La dirigeante explique produire à Londres des panneaux de taille modeste mais elle travaille sur des essais à grande échelle afin d'être prêt pour la production de masse. « Pour l'instant, nous nous concentrons sur les essais avec les fabricants de la région [en Asie] en ce qui concerne les coutures et la maniabilité. C'est un grand défi pour les biomatériaux. Cela prend du temps. »

De même, Flocus, une autre société engagée dans une démarche environnementale et présente sur le salon, trouve sur le marché asiatique un terrain propice à son développement. La société néerlandaise, dont l’usine est basée en Indonésie, utilise les fibres d’un fruit appelé kapok (autrefois largement utilisé dans l’industrie du rembourrage, jusqu’à l’arrivée des matières issues de la pétrochimie). Elle détient aujourd'hui le brevet pour son filage et a ainsi pu l'introduire sur le marché textile.

Rencontré sur le salon, Jeroen Muijsers, CEO et co-fondateur de l’entreprise, explique : « L'arbre n'a besoin de rien d'autre que de la pluie et de l'eau souterraine. Il n'y a pas besoin de pesticides, d'engrais ou d'eau d'irrigation pour que cet arbre pousse. » Les multiples propriétés de cette matière organique très douce lui permettent d’être utilisée dans l’industrie de l’habillement, du bâtiment ou dans l’automobile pour remplacer des matériaux synthétiques.

L’entreprise a été fondée en 2016, puis le projet a démarré en 2018. Jeroen Muijsers raconte : « Nous avons commencé à innover sur les machines pour assurer l’évolution de la chaîne d'approvisionnement car elle a plus de 100 ans. » Le lancement a finalement été réalisé en 2023. Depuis, plusieurs grandes marques dont Zara et Patagonia ont montré leur intérêt et ont intégré les fibres de kapok dans leur collection.
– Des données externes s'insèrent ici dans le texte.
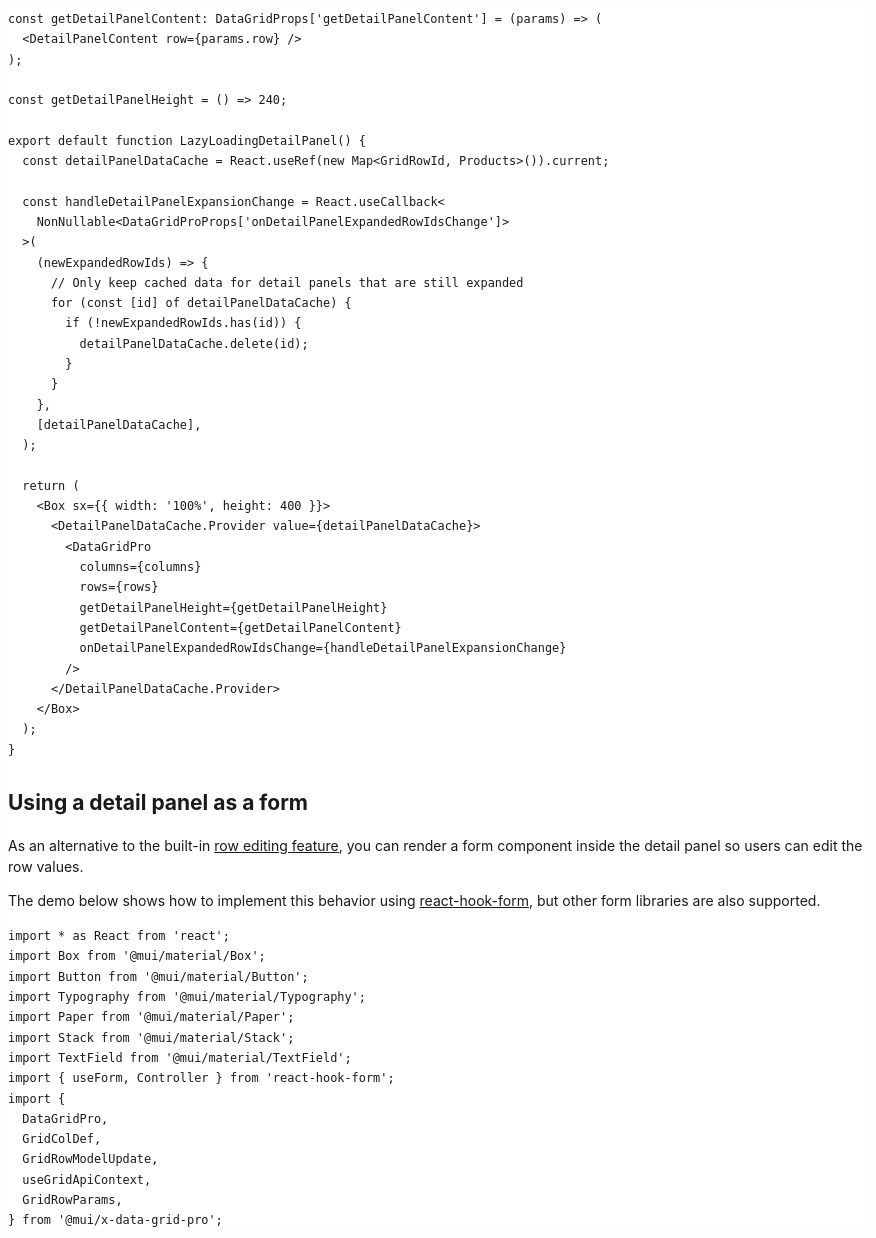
```tsx
const getDetailPanelContent: DataGridProps['getDetailPanelContent'] = (params) => (
  <DetailPanelContent row={params.row} />
);

const getDetailPanelHeight = () => 240;

export default function LazyLoadingDetailPanel() {
  const detailPanelDataCache = React.useRef(new Map<GridRowId, Products>()).current;

  const handleDetailPanelExpansionChange = React.useCallback<
    NonNullable<DataGridProProps['onDetailPanelExpandedRowIdsChange']>
  >(
    (newExpandedRowIds) => {
      // Only keep cached data for detail panels that are still expanded
      for (const [id] of detailPanelDataCache) {
        if (!newExpandedRowIds.has(id)) {
          detailPanelDataCache.delete(id);
        }
      }
    },
    [detailPanelDataCache],
  );

  return (
    <Box sx={{ width: '100%', height: 400 }}>
      <DetailPanelDataCache.Provider value={detailPanelDataCache}>
        <DataGridPro
          columns={columns}
          rows={rows}
          getDetailPanelHeight={getDetailPanelHeight}
          getDetailPanelContent={getDetailPanelContent}
          onDetailPanelExpandedRowIdsChange={handleDetailPanelExpansionChange}
        />
      </DetailPanelDataCache.Provider>
    </Box>
  );
}

```

## Using a detail panel as a form

As an alternative to the built-in [row editing feature](/x/react-data-grid/editing/#row-editing), you can render a form component inside the detail panel so users can edit the row values.

The demo below shows how to implement this behavior using [react-hook-form](https://react-hook-form.com/), but other form libraries are also supported.

```tsx
import * as React from 'react';
import Box from '@mui/material/Box';
import Button from '@mui/material/Button';
import Typography from '@mui/material/Typography';
import Paper from '@mui/material/Paper';
import Stack from '@mui/material/Stack';
import TextField from '@mui/material/TextField';
import { useForm, Controller } from 'react-hook-form';
import {
  DataGridPro,
  GridColDef,
  GridRowModelUpdate,
  useGridApiContext,
  GridRowParams,
} from '@mui/x-data-grid-pro';
```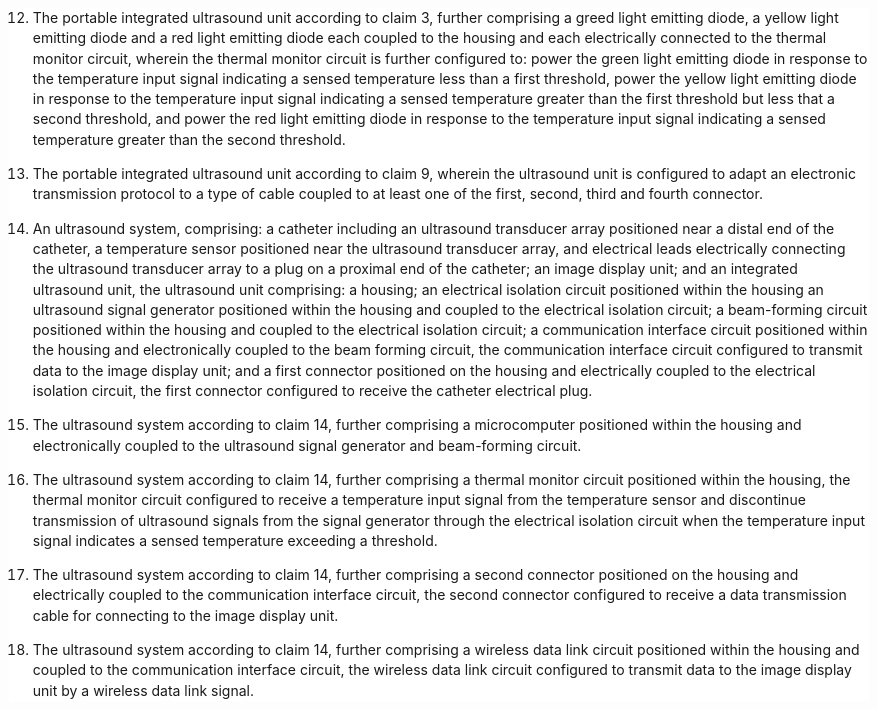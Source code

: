   
 12. The portable integrated ultrasound unit according to claim 3, further comprising a greed light emitting diode, a yellow light emitting diode and a red light emitting diode each coupled to the housing and each electrically connected to the thermal monitor circuit,
wherein the thermal monitor circuit is further configured to:
power the green light emitting diode in response to the temperature input signal indicating a sensed temperature less than a first threshold,
power the yellow light emitting diode in response to the temperature input signal indicating a sensed temperature greater than the first threshold but less that a second threshold, and
power the red light emitting diode in response to the temperature input signal indicating a sensed temperature greater than the second threshold.
 

  
 13. The portable integrated ultrasound unit according to claim 9, wherein the ultrasound unit is configured to adapt an electronic transmission protocol to a type of cable coupled to at least one of the first, second, third and fourth connector.

  
 14. An ultrasound system, comprising:
a catheter including
an ultrasound transducer array positioned near a distal end of the catheter,
a temperature sensor positioned near the ultrasound transducer array, and
electrical leads electrically connecting the ultrasound transducer array to a plug on a proximal end of the catheter;
 an image display unit; and an integrated ultrasound unit, the ultrasound unit comprising:
a housing;
an electrical isolation circuit positioned within the housing
an ultrasound signal generator positioned within the housing and coupled to the electrical isolation circuit;
a beam-forming circuit positioned within the housing and coupled to the electrical isolation circuit;
a communication interface circuit positioned within the housing and electronically coupled to the beam forming circuit, the communication interface circuit configured to transmit data to the image display unit; and
a first connector positioned on the housing and electrically coupled to the electrical isolation circuit, the first connector configured to receive the catheter electrical plug.
 

  
 15. The ultrasound system according to claim 14, further comprising a microcomputer positioned within the housing and electronically coupled to the ultrasound signal generator and beam-forming circuit.

  
 16. The ultrasound system according to claim 14, further comprising a thermal monitor circuit positioned within the housing, the thermal monitor circuit configured to receive a temperature input signal from the temperature sensor and discontinue transmission of ultrasound signals from the signal generator through the electrical isolation circuit when the temperature input signal indicates a sensed temperature exceeding a threshold.

  
 17. The ultrasound system according to claim 14, further comprising a second connector positioned on the housing and electrically coupled to the communication interface circuit, the second connector configured to receive a data transmission cable for connecting to the image display unit.

  
 18. The ultrasound system according to claim 14, further comprising a wireless data link circuit positioned within the housing and coupled to the communication interface circuit, the wireless data link circuit configured to transmit data to the image display unit by a wireless data link signal.
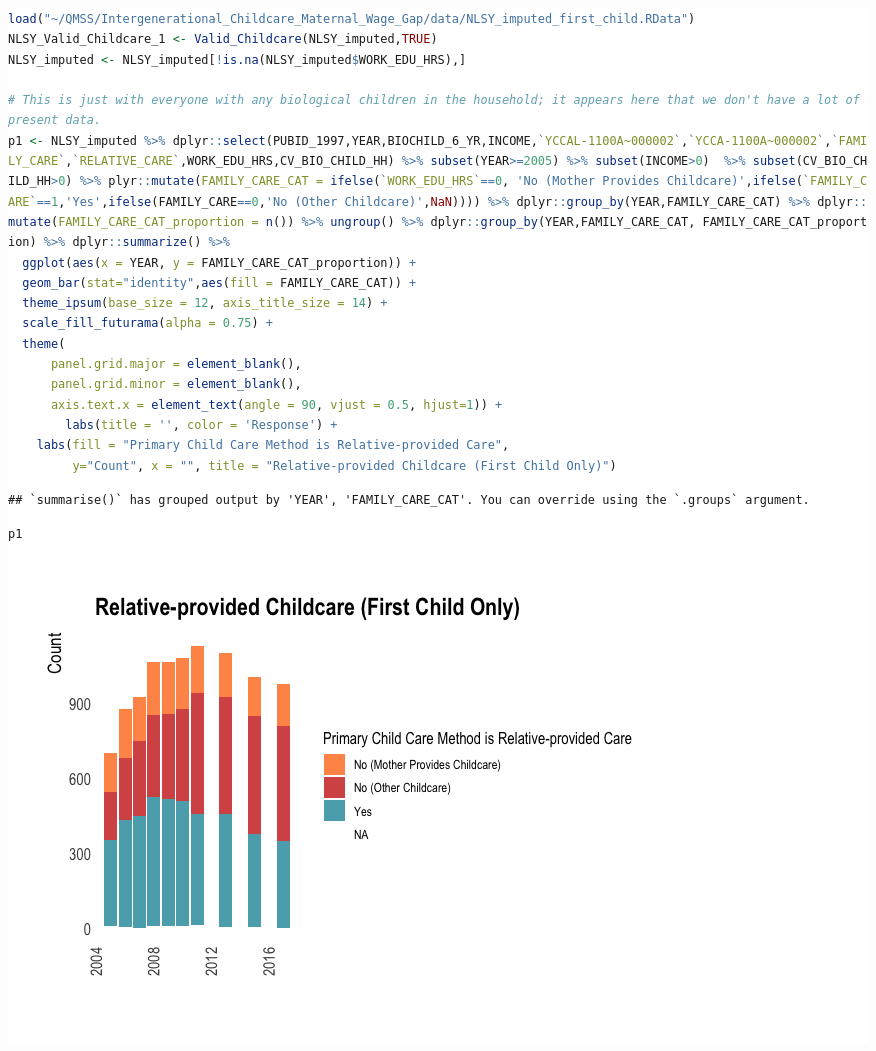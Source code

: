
 ``` r
load("~/QMSS/Intergenerational_Childcare_Maternal_Wage_Gap/data/NLSY_imputed_first_child.RData")
NLSY_Valid_Childcare_1 <- Valid_Childcare(NLSY_imputed,TRUE)
NLSY_imputed <- NLSY_imputed[!is.na(NLSY_imputed$WORK_EDU_HRS),]

# This is just with everyone with any biological children in the household; it appears here that we don't have a lot of present data.
p1 <- NLSY_imputed %>% dplyr::select(PUBID_1997,YEAR,BIOCHILD_6_YR,INCOME,`YCCAL-1100A~000002`,`YCCA-1100A~000002`,`FAMILY_CARE`,`RELATIVE_CARE`,WORK_EDU_HRS,CV_BIO_CHILD_HH) %>% subset(YEAR>=2005) %>% subset(INCOME>0)  %>% subset(CV_BIO_CHILD_HH>0) %>% plyr::mutate(FAMILY_CARE_CAT = ifelse(`WORK_EDU_HRS`==0, 'No (Mother Provides Childcare)',ifelse(`FAMILY_CARE`==1,'Yes',ifelse(FAMILY_CARE==0,'No (Other Childcare)',NaN)))) %>% dplyr::group_by(YEAR,FAMILY_CARE_CAT) %>% dplyr::mutate(FAMILY_CARE_CAT_proportion = n()) %>% ungroup() %>% dplyr::group_by(YEAR,FAMILY_CARE_CAT, FAMILY_CARE_CAT_proportion) %>% dplyr::summarize() %>% 
  ggplot(aes(x = YEAR, y = FAMILY_CARE_CAT_proportion)) +
  geom_bar(stat="identity",aes(fill = FAMILY_CARE_CAT)) +
  theme_ipsum(base_size = 12, axis_title_size = 14) +
  scale_fill_futurama(alpha = 0.75) +
  theme(
      panel.grid.major = element_blank(),
      panel.grid.minor = element_blank(),
      axis.text.x = element_text(angle = 90, vjust = 0.5, hjust=1)) +
        labs(title = '', color = 'Response') +    
    labs(fill = "Primary Child Care Method is Relative-provided Care", 
         y="Count", x = "", title = "Relative-provided Childcare (First Child Only)")
```

    ## `summarise()` has grouped output by 'YEAR', 'FAMILY_CARE_CAT'. You can override using the `.groups` argument.

``` r
p1
```

![](exploratory_analysis_files/figure-gfm/unnamed-chunk-2-1.png)
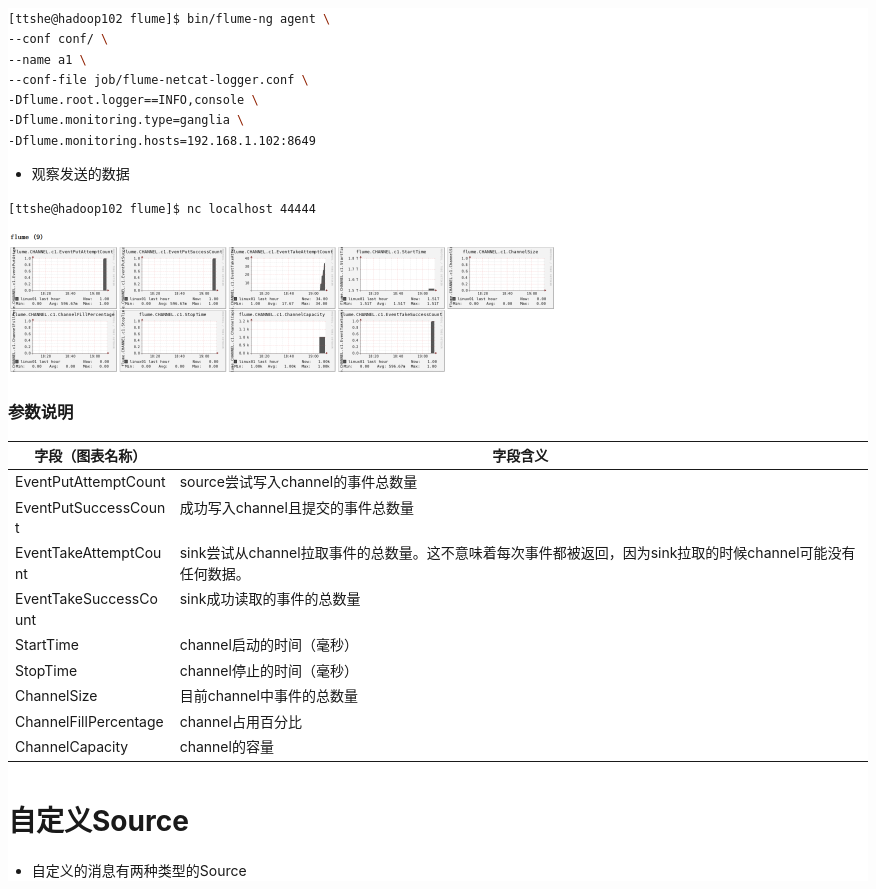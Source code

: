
 ```bash
[ttshe@hadoop102 flume]$ bin/flume-ng agent \
--conf conf/ \
--name a1 \
--conf-file job/flume-netcat-logger.conf \
-Dflume.root.logger==INFO,console \
-Dflume.monitoring.type=ganglia \
-Dflume.monitoring.hosts=192.168.1.102:8649
```

- 观察发送的数据

```bash
[ttshe@hadoop102 flume]$ nc localhost 44444
```

![1568257364033](img/flume/20.png)



### 参数说明

| 字段（图表名称）      | 字段含义                                                     |
| --------------------- | ------------------------------------------------------------ |
| EventPutAttemptCount  | source尝试写入channel的事件总数量                            |
| EventPutSuccessCount  | 成功写入channel且提交的事件总数量                            |
| EventTakeAttemptCount | sink尝试从channel拉取事件的总数量。这不意味着每次事件都被返回，因为sink拉取的时候channel可能没有任何数据。 |
| EventTakeSuccessCount | sink成功读取的事件的总数量                                   |
| StartTime             | channel启动的时间（毫秒）                                    |
| StopTime              | channel停止的时间（毫秒）                                    |
| ChannelSize           | 目前channel中事件的总数量                                    |
| ChannelFillPercentage | channel占用百分比                                            |
| ChannelCapacity       | channel的容量                                                |



# 自定义Source



- 自定义的消息有两种类型的Source
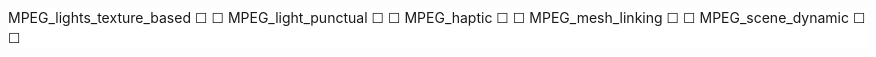<tr>
<td style="text-align: left;">MPEG_lights_texture_based</td>
<td style="text-align: left;"></td>
<td style="text-align: left;"></td>
<td style="text-align: left;">&#x2610;</td>
<td style="text-align: left;">&#x2610;</td>
</tr>
<tr>
<td style="text-align: left;"></td>
<td style="text-align: left;"></td>
<td style="text-align: left;"></td>
<td style="text-align: left;"></td>
<td style="text-align: left;"></td>
</tr>
<tr>
<td style="text-align: left;">MPEG_light_punctual</td>
<td style="text-align: left;"></td>
<td style="text-align: left;"></td>
<td style="text-align: left;">&#x2610;</td>
<td style="text-align: left;">&#x2610;</td>
</tr>
<tr>
<td style="text-align: left;"></td>
<td style="text-align: left;"></td>
<td style="text-align: left;"></td>
<td style="text-align: left;"></td>
<td style="text-align: left;"></td>
</tr>
<tr>
<td style="text-align: left;">MPEG_haptic</td>
<td style="text-align: left;"></td>
<td style="text-align: left;"></td>
<td style="text-align: left;">&#x2610;</td>
<td style="text-align: left;">&#x2610;</td>
</tr>
<tr>
<td style="text-align: left;"></td>
<td style="text-align: left;"></td>
<td style="text-align: left;"></td>
<td style="text-align: left;"></td>
<td style="text-align: left;"></td>
</tr>
<tr>
<td style="text-align: left;">MPEG_mesh_linking</td>
<td style="text-align: left;"></td>
<td style="text-align: left;"></td>
<td style="text-align: left;">&#x2610;</td>
<td style="text-align: left;">&#x2610;</td>
</tr>
<tr>
<td style="text-align: left;"></td>
<td style="text-align: left;"></td>
<td style="text-align: left;"></td>
<td style="text-align: left;"></td>
<td style="text-align: left;"></td>
</tr>
<tr>
<td style="text-align: left;">MPEG_scene_dynamic</td>
<td style="text-align: left;"></td>
<td style="text-align: left;"></td>
<td style="text-align: left;">&#x2610;</td>
<td style="text-align: left;">&#x2610;</td>
</tr>
<tr>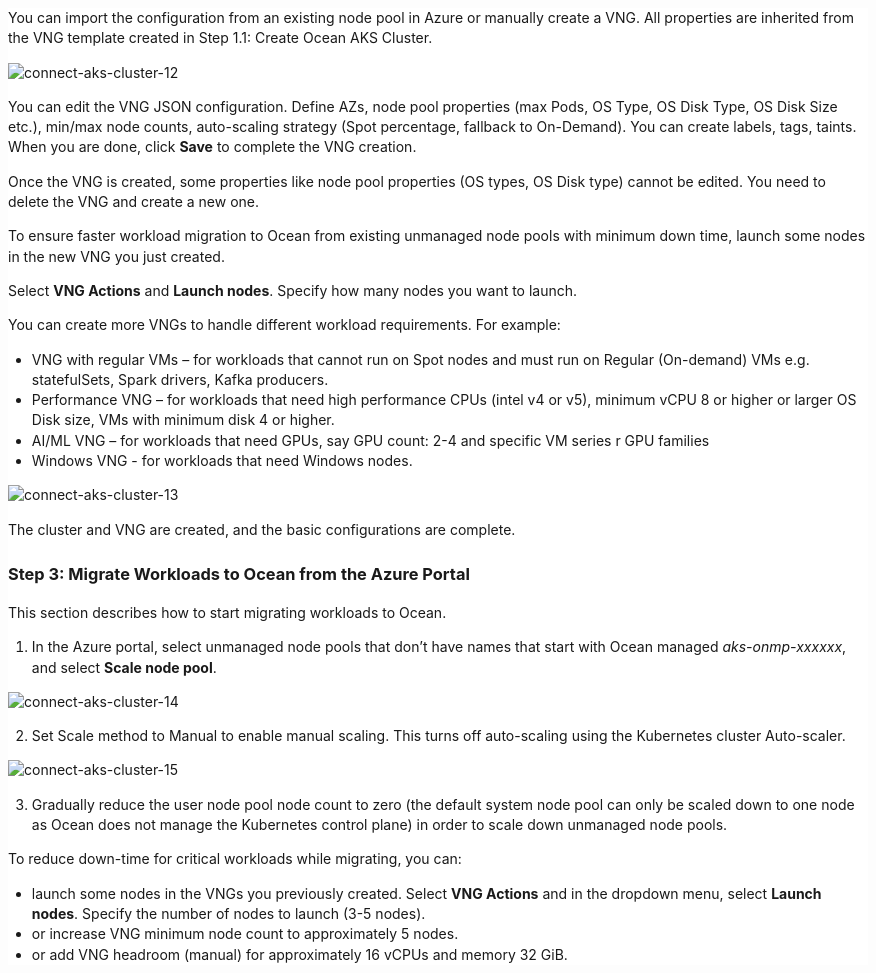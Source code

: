 You can import the configuration from an existing node pool in Azure or manually create a VNG. All properties are inherited from the VNG template created in Step 1.1: Create Ocean AKS Cluster.  

![connect-aks-cluster-12](https://github.com/spotinst/help/assets/106514736/ba679763-9165-48aa-9ad6-956a14a659a6)
 
You can edit the VNG JSON configuration. Define AZs, node pool properties (max Pods, OS Type, OS Disk Type, OS Disk Size etc.), min/max node counts, auto-scaling strategy (Spot percentage, fallback to On-Demand). You can create labels, tags, taints. When you are done, click **Save** to complete the VNG creation.  

Once the VNG is created, some properties like node pool properties (OS types, OS Disk type) cannot be edited. You need to delete the VNG and create a new one.  

To ensure faster workload migration to Ocean from existing unmanaged node pools with minimum down time, launch some nodes in the new VNG you just created.  

Select **VNG Actions** and **Launch nodes**. Specify how many nodes you want to launch. 

You can create more VNGs to handle different workload requirements. For example:   

* VNG with regular VMs – for workloads that cannot run on Spot nodes and must run on Regular (On-demand) VMs e.g. statefulSets, Spark drivers, Kafka producers.  
* Performance VNG – for workloads that need high performance CPUs (intel v4 or v5), minimum vCPU 8 or higher or larger OS Disk size, VMs with minimum disk 4 or higher. 
* AI/ML VNG – for workloads that need GPUs, say GPU count: 2-4 and specific VM series r GPU families 
* Windows VNG - for workloads that need Windows nodes.

![connect-aks-cluster-13](https://github.com/spotinst/help/assets/106514736/a48344bd-37ed-47af-9c76-35892de1b62b)

The cluster and VNG are created, and the basic configurations are complete.  

### Step 3: Migrate Workloads to Ocean from the Azure Portal 

This section describes how to start migrating workloads to Ocean.  

1. In the Azure portal, select unmanaged node pools that don’t have names that start with Ocean managed _aks-onmp-xxxxxx_, and select **Scale node pool**. 

![connect-aks-cluster-14](https://github.com/spotinst/help/assets/106514736/2d5b9386-453e-4ab4-994b-049832c9bd11)

2. Set Scale method to Manual to enable manual scaling. This turns off auto-scaling using the Kubernetes cluster Auto-scaler. 

![connect-aks-cluster-15](https://github.com/spotinst/help/assets/106514736/d3d6589f-b304-46d5-a54f-00e277388de4)

3. Gradually reduce the user node pool node count to zero (the default system  node pool can only be scaled down to one node as Ocean does not manage the Kubernetes control plane) in order to scale down unmanaged node pools. 

To reduce down-time for critical workloads while migrating, you can:  

* launch some nodes in the VNGs you previously created. Select **VNG Actions** and in the dropdown menu, select **Launch nodes**. Specify the number of nodes to launch (3-5 nodes).  
* or increase VNG minimum node count to approximately 5 nodes.  
* or add VNG headroom (manual) for approximately 16 vCPUs and memory 32 GiB.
Malheureusement, un problème se pose : « Je pense que la difficulté réside dans le fait que les marques souhaitent obtenir certaines certifications, ce qui n'est pas facile pour l'instant, car nous travaillons avec des arbres sauvages qui, dans la plupart des modèles de certification, ne peuvent pas être reconnus, explique le co-fondateur. Nous ne pouvons pas, même s'il est biologique, le faire certifier biologique, parce que les certifications sont des certificats de monoculture, des certificats de terres gérées. Là, il s'agit d'une culture en parallèle, d'une culture en bordure, et il n'y a donc pas de certificats fonciers clairs. »

Selon Jeroen, la certification est en fait un obstacle à la croissance, du moins en Europe. Flocus vend aujourd'hui davantage au Japon et en Chine : « ils n'ont pas besoin des certifications, mais au moins ils se développent et la demande est plus forte », déclare-t-il.

L’entreprise vietnamienne Bao Lan Textile, également exposante de l'espace Next, propose quant à elle des matières incorporant des fibres d’ananas (jusqu’à 30%). Selon le fondateur Toan Thuan Quach bao, son pays possède des capacités de productions très importantes mais sa valeur en tant que terrain de développement n’est pas connue. « Le Vietnam possède de nombreuses capacités de production et de fabrication, il peut faire beaucoup, mais il n'est pas reconnu. Beaucoup de gens ne savent pas de quoi le pays est capable et le Vietnam ne fait pas de bon marketing. Il se contente de travailler, travailler, travailler. Nous avons la capacité de production, l'innovation et le matériel, mais nous devons faire plus de marketing. »

Le dirigeant ajoute : « Dans ce salon, on voit beaucoup de Chine, de Hong Kong ou d'autres pays. La Thaïlande a 20 stands, le Vietnam n'en a que quatre. » Selon lui, ces chiffres reflètent le manque de visibilité d’un pays dont il entend faire connaître au monde les capacités d’innovation textile.

FashionUnited a été invitée au salon Fashion InStyle par HKTDC.